Hurme said the jury of architecture and design buffs that will pick the contest winner hopes to choose an idea with good investment return.
"Something smart and something we maybe haven't thought of yet," she said.
While filling potholes next summer could be a great one-time fix for Winnipeg roads, they're looking for something more long-term, she said.
"Let's say that you decided to plant $30,000 worth of trees. That investment will grow in the future and make the place more sustainable and more beautiful in the future," Hurme said.
Maybe the toughest challenge — aside from coming up with the Cadillac of concepts — is the pressure to describe the idea in 140 characters or less, as contest entries can't be any longer than a tweet.
The winner will be announced Sept. 19 during a block party at a to-be-determined location. The winner must attend to accept the prize, and the architecture firm will help execute the bright idea starting in 2016.
The contest entrants' white chairs will be used at the block party to be attended by Mayor Brian Bowman and a who's who of other local celebrities who have shown interest in the project so far, such as Liberal candidate Robert-Falcon Ouellette, a judge for the competition.
Ouellette said he's going to keep an eye out for projects that want to integrate indigenous cultures into public spaces.
"One of my huge issues is a lot of people view indigenous people in a negative way, and I think sometimes that poses problems," he said. "We have to create really public statements using our infrastructure in a way that doesn't cost more, but creates this positive imagery around indigenous peoples."
Prior to the block party, and possibly afterwards too, chairs will be scattered around the city to help turn sidewalks, streets and parks into a collective living room, Hurme said.

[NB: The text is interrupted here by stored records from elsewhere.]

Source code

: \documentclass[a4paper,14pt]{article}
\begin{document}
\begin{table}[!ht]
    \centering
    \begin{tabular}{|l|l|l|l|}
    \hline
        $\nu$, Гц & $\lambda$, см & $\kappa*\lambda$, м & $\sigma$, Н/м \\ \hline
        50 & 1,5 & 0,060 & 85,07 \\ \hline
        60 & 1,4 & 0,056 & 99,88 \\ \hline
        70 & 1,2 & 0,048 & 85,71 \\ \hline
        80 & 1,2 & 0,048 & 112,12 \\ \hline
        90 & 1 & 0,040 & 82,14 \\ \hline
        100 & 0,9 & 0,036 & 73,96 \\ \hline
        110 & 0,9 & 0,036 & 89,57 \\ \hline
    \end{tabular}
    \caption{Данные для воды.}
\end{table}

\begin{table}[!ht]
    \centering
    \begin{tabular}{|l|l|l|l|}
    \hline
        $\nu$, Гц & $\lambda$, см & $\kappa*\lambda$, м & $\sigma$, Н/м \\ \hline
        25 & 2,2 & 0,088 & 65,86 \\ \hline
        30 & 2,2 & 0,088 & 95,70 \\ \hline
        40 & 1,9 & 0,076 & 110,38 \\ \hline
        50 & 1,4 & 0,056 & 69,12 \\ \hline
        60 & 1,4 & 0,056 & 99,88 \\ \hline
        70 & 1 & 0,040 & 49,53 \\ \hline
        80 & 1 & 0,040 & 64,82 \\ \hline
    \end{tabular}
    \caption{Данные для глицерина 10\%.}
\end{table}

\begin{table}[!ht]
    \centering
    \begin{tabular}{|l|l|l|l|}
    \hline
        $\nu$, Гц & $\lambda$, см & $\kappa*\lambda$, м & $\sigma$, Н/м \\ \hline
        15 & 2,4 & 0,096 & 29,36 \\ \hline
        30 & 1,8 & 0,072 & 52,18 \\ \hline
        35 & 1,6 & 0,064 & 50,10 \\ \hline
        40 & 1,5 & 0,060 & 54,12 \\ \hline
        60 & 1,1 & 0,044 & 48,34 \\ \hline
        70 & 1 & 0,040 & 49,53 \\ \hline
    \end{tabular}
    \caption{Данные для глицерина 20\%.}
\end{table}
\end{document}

"It's the symbolic idea of taking a seat and pausing and having a conversation with your neighbours to exchange ideas," she said.
Hurme said she hopes Chair Your Idea will attract at least 1,000 entrants. All submissions will be put in an "idea bank" for the City of Winnipeg to consider.
"Generally, (we're) wanting to make sure we bridge the gap between the so-called design community and the rest of the citizens of Winnipeg and make sure people feel they have a say in what should be done for the city, even if they're not planners," she said.
Jessica Botelho-Urbanski covers the Manitoba Legislature for the Winnipeg Free Press.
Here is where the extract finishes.